Après un an de semis, le plant est bon à planter ; alors, au mois de mars, on fait une fosse large de 1 mètre 33 centimètres, profonde de 40 centimètres, en jetant la terre d'un côté ; on met 20 centimètres d'épaisseur de fumier de vache bien pressé dans le fond de la fosse et on le couvre de 8 centimètres de la meilleure terre tirée de la fosse, que l'on tasse bien avec les pieds, ensuite on y passe le râteau.

Cette opération étant faite, on arrache l'asperge semée un an auparavant ; les griffes ont les racines entremêlées les unes dans les autres, on les sépare et on en place quatre rangs sur la terre qui est dans la fosse, laquelle a 1 mètre 33 centimètres de largeur et une longueur à volonté ; mais il faut que les deux rangs des côtés soient à 16 centimètres du bord, parce que, en vieillissant, l'asperge s'étendrait dans le sentier, ce qui serait un inconvénient au moment de la chauffer. En laissant 16 centimètres de chaque côté, il ne reste plus que 1 mètre pour planter quatre rangs d'asperges, ce qui met les rangs à 24 centimètres l'un de l'autre, et, pour augmenter la distance d'un pied à l'autre, on les place en échiquier, en laissant un espace de 40 centimètres entre chaque pied dans les rangs, et on recouvre le tout de 8 à 10 centimètres de terre.

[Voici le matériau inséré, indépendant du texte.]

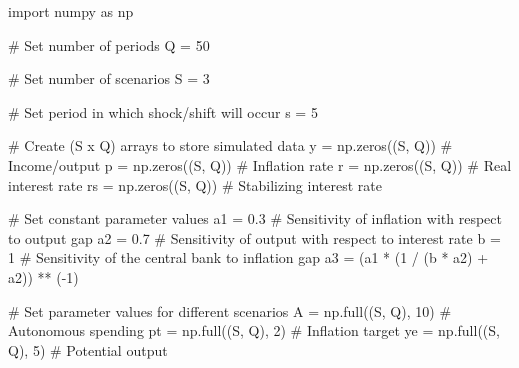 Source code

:\documentclass[
  letterpaper,
  DIV=11,
  numbers=noendperiod]{scrreprt}
\newenvironment{Shaded}{\begin{snugshade}}{\end{snugshade}}
\newcommand{\CommentTok}[1]{\textcolor[rgb]{0.37,0.37,0.37}{#1}}
\newcommand{\DecValTok}[1]{\textcolor[rgb]{0.68,0.00,0.00}{#1}}
\newcommand{\FloatTok}[1]{\textcolor[rgb]{0.68,0.00,0.00}{#1}}
\newcommand{\ImportTok}[1]{\textcolor[rgb]{0.00,0.46,0.62}{#1}}
\newcommand{\NormalTok}[1]{\textcolor[rgb]{0.00,0.23,0.31}{#1}}
\newcommand{\OperatorTok}[1]{\textcolor[rgb]{0.37,0.37,0.37}{#1}}
\begin{document}
\begin{tcolorbox}[enhanced jigsaw, titlerule=0mm, breakable, bottomrule=.15mm, toprule=.15mm, colbacktitle=quarto-callout-note-color!10!white, rightrule=.15mm, toptitle=1mm, opacityback=0, left=2mm, coltitle=black, title=\textcolor{quarto-callout-note-color}{\faInfo}\hspace{0.5em}{Python code}, colframe=quarto-callout-note-color-frame, opacitybacktitle=0.6, leftrule=.75mm, bottomtitle=1mm, arc=.35mm, colback=white]

\begin{Shaded}
\begin{Highlighting}[]
\ImportTok{import}\NormalTok{ numpy }\ImportTok{as}\NormalTok{ np}

\CommentTok{\# Set number of periods}
\NormalTok{Q }\OperatorTok{=} \DecValTok{50}

\CommentTok{\# Set number of scenarios}
\NormalTok{S }\OperatorTok{=} \DecValTok{3}

\CommentTok{\# Set period in which shock/shift will occur}
\NormalTok{s }\OperatorTok{=} \DecValTok{5}

\CommentTok{\# Create (S x Q) arrays to store simulated data}
\NormalTok{y }\OperatorTok{=}\NormalTok{ np.zeros((S, Q))  }\CommentTok{\# Income/output}
\NormalTok{p }\OperatorTok{=}\NormalTok{ np.zeros((S, Q))  }\CommentTok{\# Inflation rate}
\NormalTok{r }\OperatorTok{=}\NormalTok{ np.zeros((S, Q))  }\CommentTok{\# Real interest rate}
\NormalTok{rs }\OperatorTok{=}\NormalTok{ np.zeros((S, Q))  }\CommentTok{\# Stabilizing interest rate}

\CommentTok{\# Set constant parameter values}
\NormalTok{a1 }\OperatorTok{=} \FloatTok{0.3}  \CommentTok{\# Sensitivity of inflation with respect to output gap}
\NormalTok{a2 }\OperatorTok{=} \FloatTok{0.7}  \CommentTok{\# Sensitivity of output with respect to interest rate}
\NormalTok{b }\OperatorTok{=} \DecValTok{1}     \CommentTok{\# Sensitivity of the central bank to inflation gap}
\NormalTok{a3 }\OperatorTok{=}\NormalTok{ (a1 }\OperatorTok{*}\NormalTok{ (}\DecValTok{1} \OperatorTok{/}\NormalTok{ (b }\OperatorTok{*}\NormalTok{ a2) }\OperatorTok{+}\NormalTok{ a2)) }\OperatorTok{**}\NormalTok{ (}\OperatorTok{{-}}\DecValTok{1}\NormalTok{)}

\CommentTok{\# Set parameter values for different scenarios}
\NormalTok{A }\OperatorTok{=}\NormalTok{ np.full((S, Q), }\DecValTok{10}\NormalTok{)  }\CommentTok{\# Autonomous spending}
\NormalTok{pt }\OperatorTok{=}\NormalTok{ np.full((S, Q), }\DecValTok{2}\NormalTok{)  }\CommentTok{\# Inflation target}
\NormalTok{ye }\OperatorTok{=}\NormalTok{ np.full((S, Q), }\DecValTok{5}\NormalTok{)  }\CommentTok{\# Potential output}


\end{Highlighting}
\end{Shaded}
\end{tcolorbox}
\end{document}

La distance des rangs et des pieds entre eux étant ainsi calculée, on procède à la plantation ; on prend une griffe, on la pose à la place indiquée sur la terre préparée, en étendant bien les racines à la circonférence, et on la fiye dans cette position en mettant une poignée de terre dessus. Quand toute la fosse est plantée, on la remplit avec la terre qu'on en avait tirée, en la tenant un peu plus haute ; car le fumier qui est dans le fond doit baisser en se pourrissant, et il faut que les fosses se trouvent, par la suite, au niveau des sentiers[1] : alors il y aura environ 8 ou 10 centimètres de terre sur les griffes.

Après que cette première fosse est plantée et comblée, on en ouvre une pareille à côté, à 66 centimètres de distance, on la plante de même, et ainsi de suite, jusqu'à ce que le carré soit planté, en laissant toujours un sentier large de 66 centimètres entre chaque fosse.

Quand tout le carré est ainsi planté, on laisse l'asperge croître et se fortifier pendant deux campagnes, en ayant soin seulement de n'y pas laisser venir de mauvaise herbe, de tenir le carré propre et de donner un très petit labour, plutôt à la fourche qu'à la bêche, en mars, la seconde année.

Si le plant était bon, si la plantation a été bien faite, à l'automne de la seconde année, on jugera, à la grosseur des tiges de l'asperge, qu'elles sont assez fortes pour être forcées en novembre[2].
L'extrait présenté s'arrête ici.